Strategyが現金準備を再構築、9月のSTRC回復を目指す

Strategyが現金準備を再構築、9月のSTRC回復を目指す

同社は株式売却で5億4450万ドルを調達し、5週連続でビットコイン保有量を843,775 BTCに据え置いた。2033年までの1株当たりビットコイン計画の一環として、準備金と自社株買いを活用し、STRCを額面近くまで回復させる方針である。

BTC

ファクトチェック
ストラテジーの2026年第2四半期の公式プレスリリースは、84万3775 BTCの保有、37.5億ドルの米ドル準備金、10億ドルの自社株買いプログラム、STRCの買い戻し、ならびにSTRCを額面に戻す方針を直接確認しており、いずれも当該主張の中核を成す。CryptoSlateも、9月のSTRC回復目標、準備金の再構築、2033年までの1株当たりビットコイン計画を裏付けている。二次報道(FameEXおよび検索結果)は、MSTR株の売却を通じて5億4450万ドルを調達したことと、ビットコイン購入の停止により保有高が変わらなかったことを確認している。
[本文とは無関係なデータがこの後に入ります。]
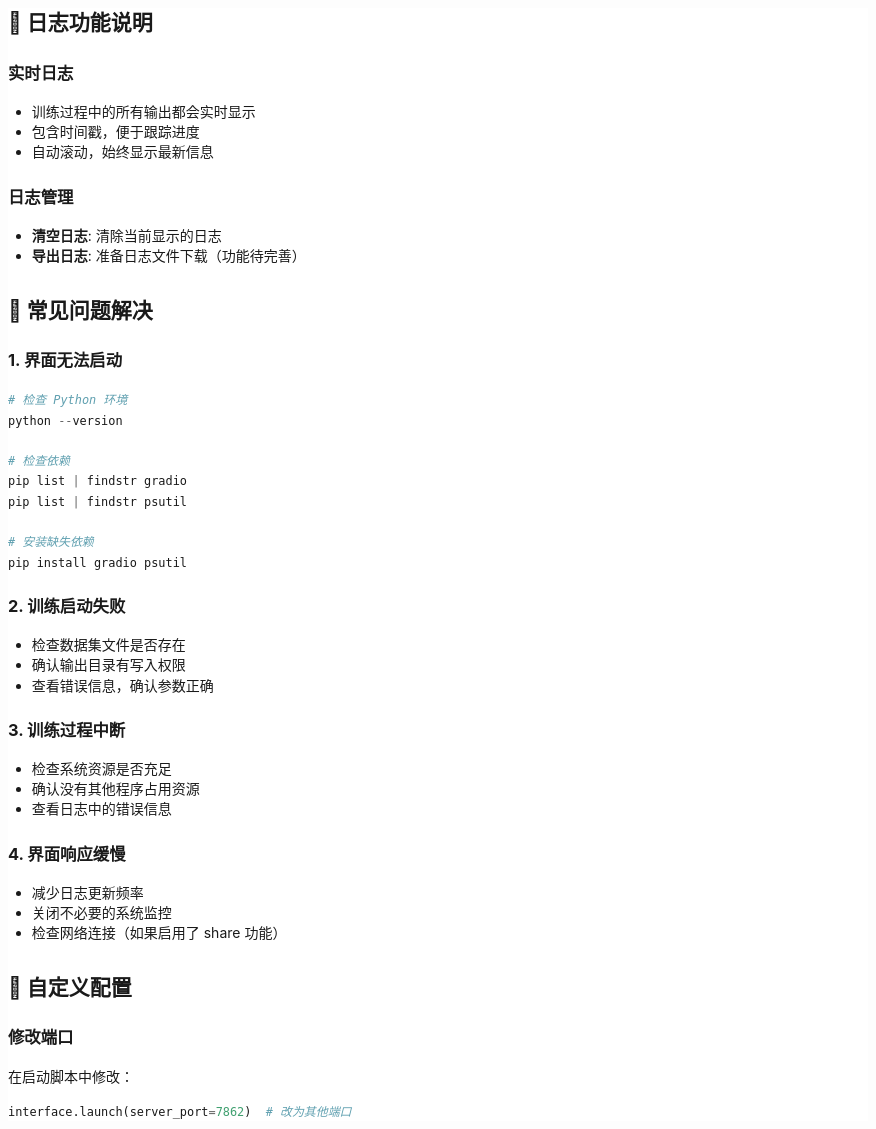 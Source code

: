 ## 📝 日志功能说明

### 实时日志
- 训练过程中的所有输出都会实时显示
- 包含时间戳，便于跟踪进度
- 自动滚动，始终显示最新信息

### 日志管理
- **清空日志**: 清除当前显示的日志
- **导出日志**: 准备日志文件下载（功能待完善）

## 🚨 常见问题解决

### 1. 界面无法启动
```powershell
# 检查 Python 环境
python --version

# 检查依赖
pip list | findstr gradio
pip list | findstr psutil

# 安装缺失依赖
pip install gradio psutil
```

### 2. 训练启动失败
- 检查数据集文件是否存在
- 确认输出目录有写入权限
- 查看错误信息，确认参数正确

### 3. 训练过程中断
- 检查系统资源是否充足
- 确认没有其他程序占用资源
- 查看日志中的错误信息

### 4. 界面响应缓慢
- 减少日志更新频率
- 关闭不必要的系统监控
- 检查网络连接（如果启用了 share 功能）

## 🔧 自定义配置

### 修改端口
在启动脚本中修改：
```python
interface.launch(server_port=7862)  # 改为其他端口
```
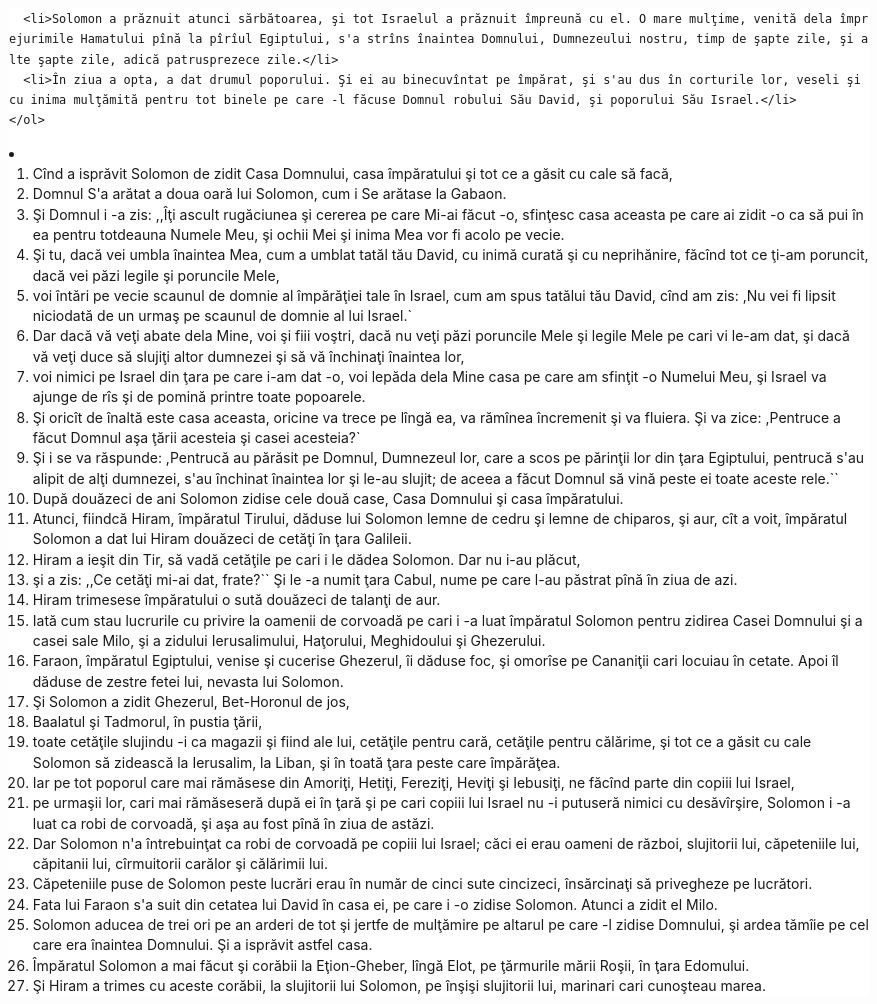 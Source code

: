       <li>Solomon a prăznuit atunci sărbătoarea, şi tot Israelul a prăznuit împreună cu el. O mare mulţime, venită dela împrejurimile Hamatului pînă la pîrîul Egiptului, s'a strîns înaintea Domnului, Dumnezeului nostru, timp de şapte zile, şi alte şapte zile, adică patrusprezece zile.</li>
      <li>În ziua a opta, a dat drumul poporului. Şi ei au binecuvîntat pe împărat, şi s'au dus în corturile lor, veseli şi cu inima mulţămită pentru tot binele pe care -l făcuse Domnul robului Său David, şi poporului Său Israel.</li>
    </ol>
  </li>
  <li>
    <ol>
      <li>Cînd a isprăvit Solomon de zidit Casa Domnului, casa împăratului şi tot ce a găsit cu cale să facă,</li>
      <li>Domnul S'a arătat a doua oară lui Solomon, cum i Se arătase la Gabaon.</li>
      <li>Şi Domnul i -a zis: ,,Îţi ascult rugăciunea şi cererea pe care Mi-ai făcut -o, sfinţesc casa aceasta pe care ai zidit -o ca să pui în ea pentru totdeauna Numele Meu, şi ochii Mei şi inima Mea vor fi acolo pe vecie.</li>
      <li>Şi tu, dacă vei umbla înaintea Mea, cum a umblat tatăl tău David, cu inimă curată şi cu neprihănire, făcînd tot ce ţi-am poruncit, dacă vei păzi legile şi poruncile Mele,</li>
      <li>voi întări pe vecie scaunul de domnie al împărăţiei tale în Israel, cum am spus tatălui tău David, cînd am zis: ,Nu vei fi lipsit niciodată de un urmaş pe scaunul de domnie al lui Israel.`</li>
      <li>Dar dacă vă veţi abate dela Mine, voi şi fiii voştri, dacă nu veţi păzi poruncile Mele şi legile Mele pe cari vi le-am dat, şi dacă vă veţi duce să slujiţi altor dumnezei şi să vă închinaţi înaintea lor,</li>
      <li>voi nimici pe Israel din ţara pe care i-am dat -o, voi lepăda dela Mine casa pe care am sfinţit -o Numelui Meu, şi Israel va ajunge de rîs şi de pomină printre toate popoarele.</li>
      <li>Şi oricît de înaltă este casa aceasta, oricine va trece pe lîngă ea, va rămînea încremenit şi va fluiera. Şi va zice: ,Pentruce a făcut Domnul aşa ţării acesteia şi casei acesteia?`</li>
      <li>Şi i se va răspunde: ,Pentrucă au părăsit pe Domnul, Dumnezeul lor, care a scos pe părinţii lor din ţara Egiptului, pentrucă s'au alipit de alţi dumnezei, s'au închinat înaintea lor şi le-au slujit; de aceea a făcut Domnul să vină peste ei toate aceste rele.``</li>
      <li>După douăzeci de ani Solomon zidise cele două case, Casa Domnului şi casa împăratului.</li>
      <li>Atunci, fiindcă Hiram, împăratul Tirului, dăduse lui Solomon lemne de cedru şi lemne de chiparos, şi aur, cît a voit, împăratul Solomon a dat lui Hiram douăzeci de cetăţi în ţara Galileii.</li>
      <li>Hiram a ieşit din Tir, să vadă cetăţile pe cari i le dădea Solomon. Dar nu i-au plăcut,</li>
      <li>şi a zis: ,,Ce cetăţi mi-ai dat, frate?`` Şi le -a numit ţara Cabul, nume pe care l-au păstrat pînă în ziua de azi.</li>
      <li>Hiram trimesese împăratului o sută douăzeci de talanţi de aur.</li>
      <li>Iată cum stau lucrurile cu privire la oamenii de corvoadă pe cari i -a luat împăratul Solomon pentru zidirea Casei Domnului şi a casei sale Milo, şi a zidului Ierusalimului, Haţorului, Meghidoului şi Ghezerului.</li>
      <li>Faraon, împăratul Egiptului, venise şi cucerise Ghezerul, îi dăduse foc, şi omorîse pe Cananiţii cari locuiau în cetate. Apoi îl dăduse de zestre fetei lui, nevasta lui Solomon.</li>
      <li>Şi Solomon a zidit Ghezerul, Bet-Horonul de jos,</li>
      <li>Baalatul şi Tadmorul, în pustia ţării,</li>
      <li>toate cetăţile slujindu -i ca magazii şi fiind ale lui, cetăţile pentru cară, cetăţile pentru călărime, şi tot ce a găsit cu cale Solomon să zidească la Ierusalim, la Liban, şi în toată ţara peste care împărăţea.</li>
      <li>Iar pe tot poporul care mai rămăsese din Amoriţi, Hetiţi, Fereziţi, Heviţi şi Iebusiţi, ne făcînd parte din copiii lui Israel,</li>
      <li>pe urmaşii lor, cari mai rămăseseră după ei în ţară şi pe cari copiii lui Israel nu -i putuseră nimici cu desăvîrşire, Solomon i -a luat ca robi de corvoadă, şi aşa au fost pînă în ziua de astăzi.</li>
      <li>Dar Solomon n'a întrebuinţat ca robi de corvoadă pe copiii lui Israel; căci ei erau oameni de război, slujitorii lui, căpeteniile lui, căpitanii lui, cîrmuitorii carălor şi călărimii lui.</li>
      <li>Căpeteniile puse de Solomon peste lucrări erau în număr de cinci sute cincizeci, însărcinaţi să privegheze pe lucrători.</li>
      <li>Fata lui Faraon s'a suit din cetatea lui David în casa ei, pe care i -o zidise Solomon. Atunci a zidit el Milo.</li>
      <li>Solomon aducea de trei ori pe an arderi de tot şi jertfe de mulţămire pe altarul pe care -l zidise Domnului, şi ardea tămîie pe cel care era înaintea Domnului. Şi a isprăvit astfel casa.</li>
      <li>Împăratul Solomon a mai făcut şi corăbii la Eţion-Gheber, lîngă Elot, pe ţărmurile mării Roşii, în ţara Edomului.</li>
      <li>Şi Hiram a trimes cu aceste corăbii, la slujitorii lui Solomon, pe înşişi slujitorii lui, marinari cari cunoşteau marea.</li>
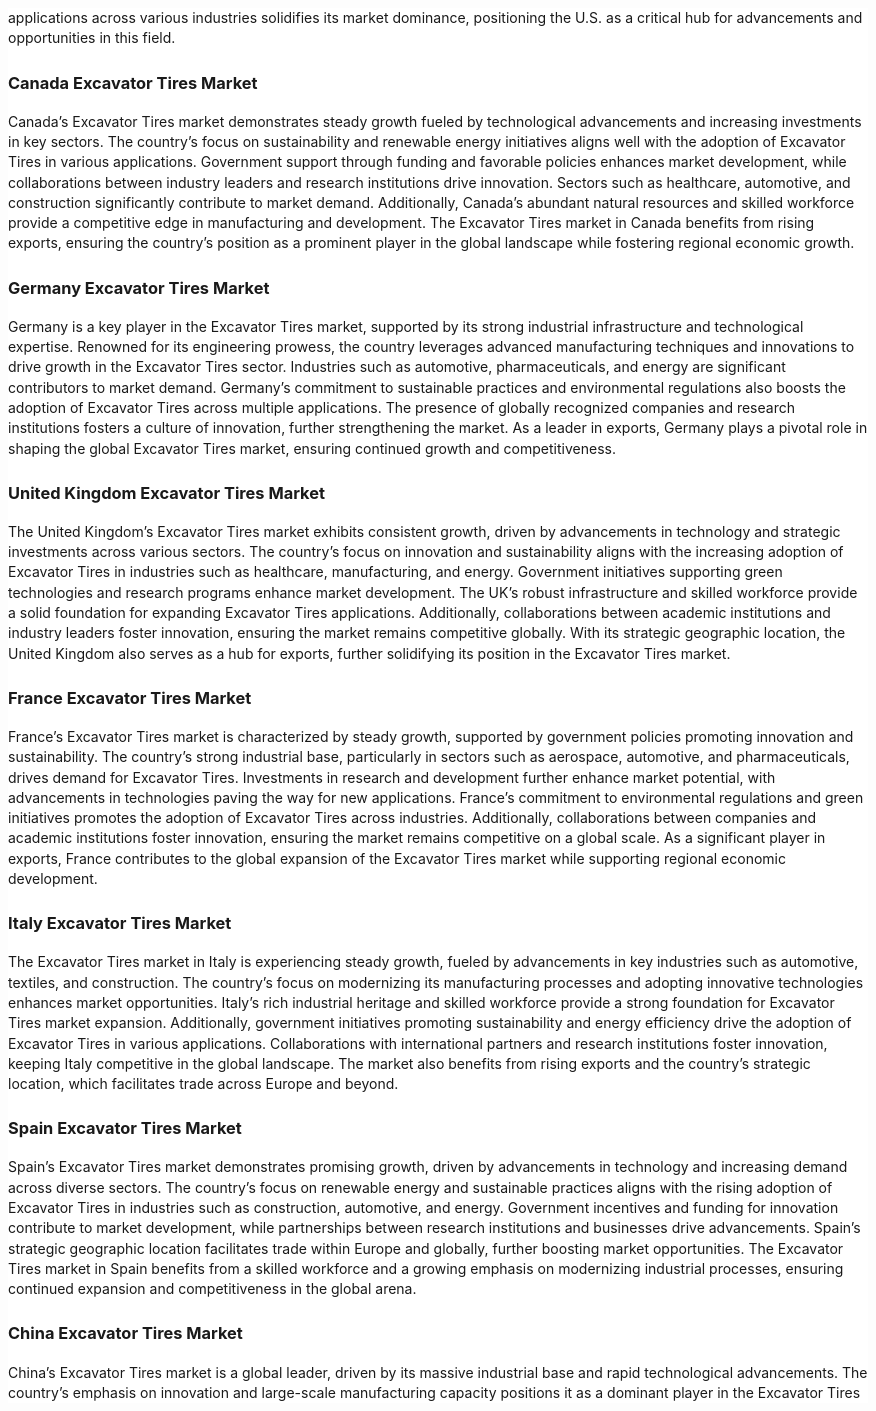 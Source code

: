 applications across various industries solidifies its market dominance, positioning the U.S. as a critical hub for advancements and opportunities in this field.</p><h3>Canada Excavator Tires Market</h3><p>Canada&rsquo;s Excavator Tires market demonstrates steady growth fueled by technological advancements and increasing investments in key sectors. The country&rsquo;s focus on sustainability and renewable energy initiatives aligns well with the adoption of Excavator Tires in various applications. Government support through funding and favorable policies enhances market development, while collaborations between industry leaders and research institutions drive innovation. Sectors such as healthcare, automotive, and construction significantly contribute to market demand. Additionally, Canada&rsquo;s abundant natural resources and skilled workforce provide a competitive edge in manufacturing and development. The Excavator Tires market in Canada benefits from rising exports, ensuring the country&rsquo;s position as a prominent player in the global landscape while fostering regional economic growth.</p><h3>Germany Excavator Tires Market</h3><p>Germany is a key player in the Excavator Tires market, supported by its strong industrial infrastructure and technological expertise. Renowned for its engineering prowess, the country leverages advanced manufacturing techniques and innovations to drive growth in the Excavator Tires sector. Industries such as automotive, pharmaceuticals, and energy are significant contributors to market demand. Germany&rsquo;s commitment to sustainable practices and environmental regulations also boosts the adoption of Excavator Tires across multiple applications. The presence of globally recognized companies and research institutions fosters a culture of innovation, further strengthening the market. As a leader in exports, Germany plays a pivotal role in shaping the global Excavator Tires market, ensuring continued growth and competitiveness.</p><h3>United Kingdom Excavator Tires Market</h3><p>The United Kingdom&rsquo;s Excavator Tires market exhibits consistent growth, driven by advancements in technology and strategic investments across various sectors. The country&rsquo;s focus on innovation and sustainability aligns with the increasing adoption of Excavator Tires in industries such as healthcare, manufacturing, and energy. Government initiatives supporting green technologies and research programs enhance market development. The UK&rsquo;s robust infrastructure and skilled workforce provide a solid foundation for expanding Excavator Tires applications. Additionally, collaborations between academic institutions and industry leaders foster innovation, ensuring the market remains competitive globally. With its strategic geographic location, the United Kingdom also serves as a hub for exports, further solidifying its position in the Excavator Tires market.</p><h3>France Excavator Tires Market</h3><p>France&rsquo;s Excavator Tires market is characterized by steady growth, supported by government policies promoting innovation and sustainability. The country&rsquo;s strong industrial base, particularly in sectors such as aerospace, automotive, and pharmaceuticals, drives demand for Excavator Tires. Investments in research and development further enhance market potential, with advancements in technologies paving the way for new applications. France&rsquo;s commitment to environmental regulations and green initiatives promotes the adoption of Excavator Tires across industries. Additionally, collaborations between companies and academic institutions foster innovation, ensuring the market remains competitive on a global scale. As a significant player in exports, France contributes to the global expansion of the Excavator Tires market while supporting regional economic development.</p><h3>Italy Excavator Tires Market</h3><p>The Excavator Tires market in Italy is experiencing steady growth, fueled by advancements in key industries such as automotive, textiles, and construction. The country&rsquo;s focus on modernizing its manufacturing processes and adopting innovative technologies enhances market opportunities. Italy&rsquo;s rich industrial heritage and skilled workforce provide a strong foundation for Excavator Tires market expansion. Additionally, government initiatives promoting sustainability and energy efficiency drive the adoption of Excavator Tires in various applications. Collaborations with international partners and research institutions foster innovation, keeping Italy competitive in the global landscape. The market also benefits from rising exports and the country&rsquo;s strategic location, which facilitates trade across Europe and beyond.</p><h3>Spain Excavator Tires Market</h3><p>Spain&rsquo;s Excavator Tires market demonstrates promising growth, driven by advancements in technology and increasing demand across diverse sectors. The country&rsquo;s focus on renewable energy and sustainable practices aligns with the rising adoption of Excavator Tires in industries such as construction, automotive, and energy. Government incentives and funding for innovation contribute to market development, while partnerships between research institutions and businesses drive advancements. Spain&rsquo;s strategic geographic location facilitates trade within Europe and globally, further boosting market opportunities. The Excavator Tires market in Spain benefits from a skilled workforce and a growing emphasis on modernizing industrial processes, ensuring continued expansion and competitiveness in the global arena.</p><h3>China Excavator Tires Market</h3><p>China&rsquo;s Excavator Tires market is a global leader, driven by its massive industrial base and rapid technological advancements. The country&rsquo;s emphasis on innovation and large-scale manufacturing capacity positions it as a dominant player in the Excavator Tires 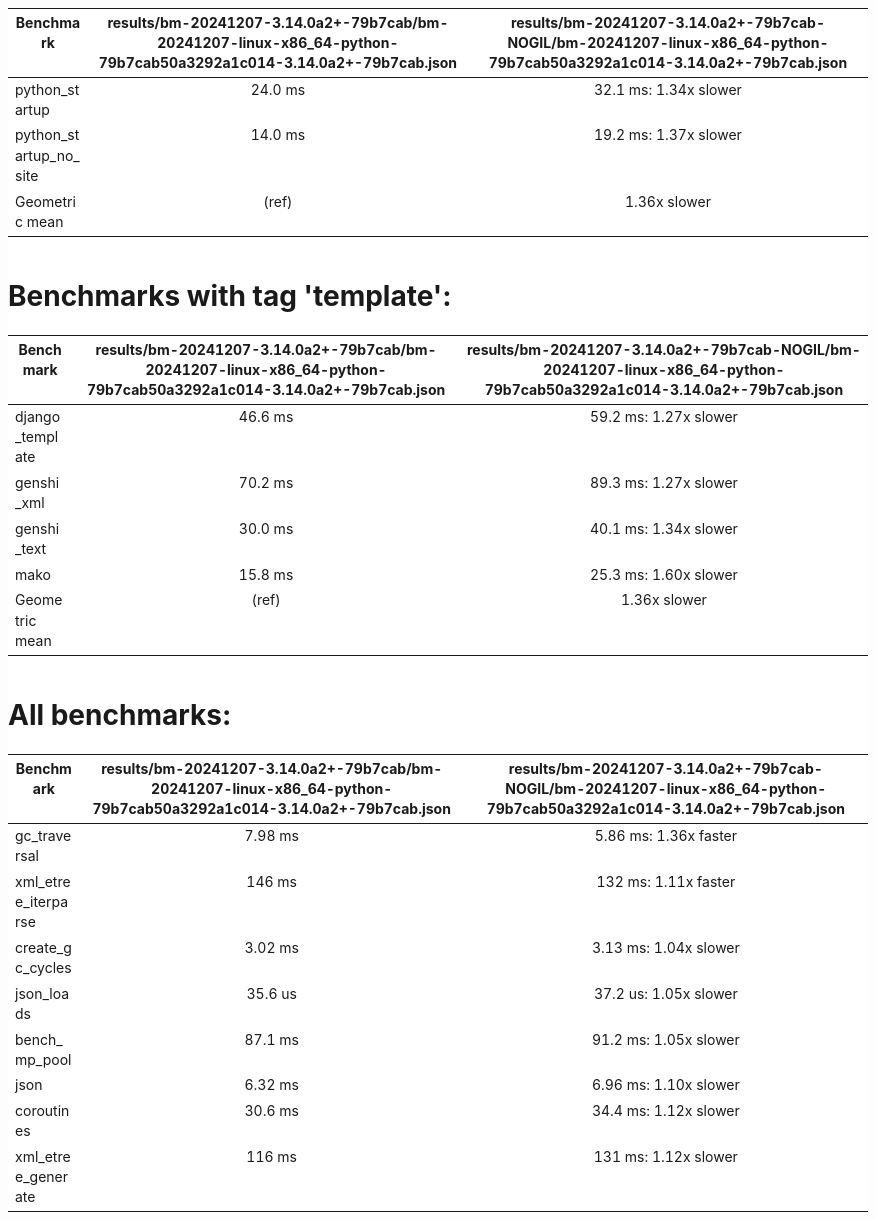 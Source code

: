 | Benchmark              | results/bm-20241207-3.14.0a2+-79b7cab/bm-20241207-linux-x86_64-python-79b7cab50a3292a1c014-3.14.0a2+-79b7cab.json | results/bm-20241207-3.14.0a2+-79b7cab-NOGIL/bm-20241207-linux-x86_64-python-79b7cab50a3292a1c014-3.14.0a2+-79b7cab.json |
|------------------------|:-----------------------------------------------------------------------------------------------------------------:|:-----------------------------------------------------------------------------------------------------------------------:|
| python_startup         | 24.0 ms                                                                                                           | 32.1 ms: 1.34x slower                                                                                                   |
| python_startup_no_site | 14.0 ms                                                                                                           | 19.2 ms: 1.37x slower                                                                                                   |
| Geometric mean         | (ref)                                                                                                             | 1.36x slower                                                                                                            |

Benchmarks with tag 'template':
===============================

| Benchmark       | results/bm-20241207-3.14.0a2+-79b7cab/bm-20241207-linux-x86_64-python-79b7cab50a3292a1c014-3.14.0a2+-79b7cab.json | results/bm-20241207-3.14.0a2+-79b7cab-NOGIL/bm-20241207-linux-x86_64-python-79b7cab50a3292a1c014-3.14.0a2+-79b7cab.json |
|-----------------|:-----------------------------------------------------------------------------------------------------------------:|:-----------------------------------------------------------------------------------------------------------------------:|
| django_template | 46.6 ms                                                                                                           | 59.2 ms: 1.27x slower                                                                                                   |
| genshi_xml      | 70.2 ms                                                                                                           | 89.3 ms: 1.27x slower                                                                                                   |
| genshi_text     | 30.0 ms                                                                                                           | 40.1 ms: 1.34x slower                                                                                                   |
| mako            | 15.8 ms                                                                                                           | 25.3 ms: 1.60x slower                                                                                                   |
| Geometric mean  | (ref)                                                                                                             | 1.36x slower                                                                                                            |

All benchmarks:
===============

| Benchmark                  | results/bm-20241207-3.14.0a2+-79b7cab/bm-20241207-linux-x86_64-python-79b7cab50a3292a1c014-3.14.0a2+-79b7cab.json | results/bm-20241207-3.14.0a2+-79b7cab-NOGIL/bm-20241207-linux-x86_64-python-79b7cab50a3292a1c014-3.14.0a2+-79b7cab.json |
|----------------------------|:-----------------------------------------------------------------------------------------------------------------:|:-----------------------------------------------------------------------------------------------------------------------:|
| gc_traversal               | 7.98 ms                                                                                                           | 5.86 ms: 1.36x faster                                                                                                   |
| xml_etree_iterparse        | 146 ms                                                                                                            | 132 ms: 1.11x faster                                                                                                    |
| create_gc_cycles           | 3.02 ms                                                                                                           | 3.13 ms: 1.04x slower                                                                                                   |
| json_loads                 | 35.6 us                                                                                                           | 37.2 us: 1.05x slower                                                                                                   |
| bench_mp_pool              | 87.1 ms                                                                                                           | 91.2 ms: 1.05x slower                                                                                                   |
| json                       | 6.32 ms                                                                                                           | 6.96 ms: 1.10x slower                                                                                                   |
| coroutines                 | 30.6 ms                                                                                                           | 34.4 ms: 1.12x slower                                                                                                   |
| xml_etree_generate         | 116 ms                                                                                                            | 131 ms: 1.12x slower                                                                                                    | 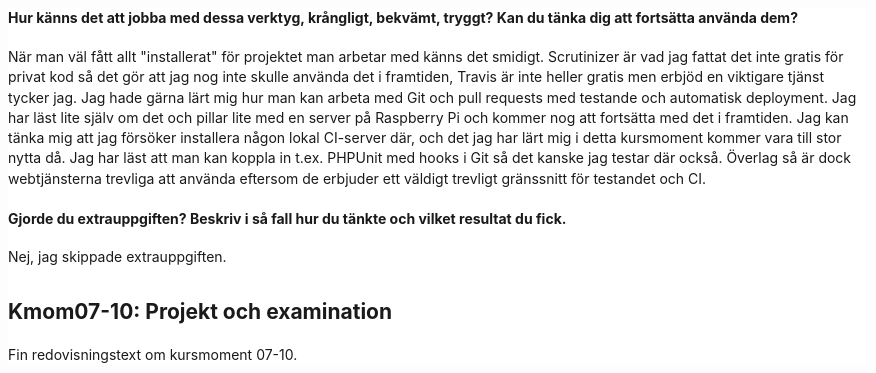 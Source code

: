 #### Hur känns det att jobba med dessa verktyg, krångligt, bekvämt, tryggt? Kan du tänka dig att fortsätta använda dem?
När man väl fått allt "installerat" för projektet man arbetar med känns det smidigt. Scrutinizer är vad jag fattat det inte gratis för privat kod så det gör att jag nog inte skulle använda det i framtiden, Travis är inte heller gratis men erbjöd en viktigare tjänst tycker jag. Jag hade gärna lärt mig hur man kan arbeta med Git och pull requests med testande och automatisk deployment. Jag har läst lite själv om det och pillar lite med en server på Raspberry Pi och kommer nog att fortsätta med det i framtiden. Jag kan tänka mig att jag försöker installera någon lokal CI-server där, och det jag har lärt mig i detta kursmoment kommer vara till stor nytta då. Jag har läst att man kan koppla in t.ex. PHPUnit med hooks i Git så det kanske jag testar där också. Överlag så är dock webtjänsterna trevliga att använda eftersom de erbjuder ett väldigt trevligt gränssnitt för testandet och CI.

#### Gjorde du extrauppgiften? Beskriv i så fall hur du tänkte och vilket resultat du fick.
Nej, jag skippade extrauppgiften.

Kmom07-10: Projekt och examination
------------------------------------
 
Fin redovisningstext om kursmoment 07-10.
唯一の細かな未確認点は、84万3775 BTCの保有が正確に「5週連続」だったという点だが、複数の報道が数週間にわたる購入停止を一貫して伝えており、主張全体は十分に裏付けられている。
要約

Strategyは7月27日付の8-Kで、2026年7月20日から7月26日にかけてアット・ザ・マーケット・プログラムを通じてClass A株5,429,160株を売却し、純手取り額約5億4450万ドルを確保したと明らかにした。一方、新たなビットコイン購入は実施せず、保有量は5週連続で843,775 BTCと変わらなかった。これまでの報道では、費用と2500万ドルの優先株買い戻し後の純現金は約5億2500万ドルとなり、米ドル準備金は約37億5000万ドルに増加したとされていた。 この潤沢な準備金は、割引価格で取引されていた優先株STRCを100ドルの額面価値近くまで回復させるStrategyの取り組みの中核を成す。STRCの値下がりは、ビットコイン購入に用いてきた資金調達手段を複雑にしていた。経営陣はSTRCの配当利回りを12%に据え置き、優先株買い戻し枠として10億ドルを承認済みで、2500万ドルの支出後も9億7500万ドルが残る。また、市場環境の違いに注意を促しつつ、額面回復の目安として9月8日を非公式に注視している。 その後、Strategyは第2四半期に82億2000万ドルの損失を計上したと報告した。前年同期は100億2000万ドルの利益だった。主因は83億2000万ドルのデジタル資産損失で、6月末時点のビットコイン価格が前年第2四半期末比で約40%下落していたことが響いた。こうした下落局面にもかかわらず、同社は2026年最初の7カ月で174,895 BTCを購入し、3,620 BTCを売却したと説明した。保有量は四半期中に846,000 BTCに達した後、843,775 BTCに低下し、希薄化後1株当たりビットコインは7月26日時点で203,683サトシに低下した。7月31日にはTD Cowenが買い推奨と目標株価260ドルを再表明し、経営陣の最優先事項は流動性とバランスシートの柔軟性を維持しつつSTRCを額面に戻すことだと指摘した。

用語解説
  • 8-K: 投資家に重要な企業イベントを開示するための米国提出書類。
  • STRC preferred stock: 同社の広範な資金調達戦略で資本調達に用いられるStrategyの優先株。
  • at-the-market share sales: その時々の市場価格で市場に直接売却する株式発行。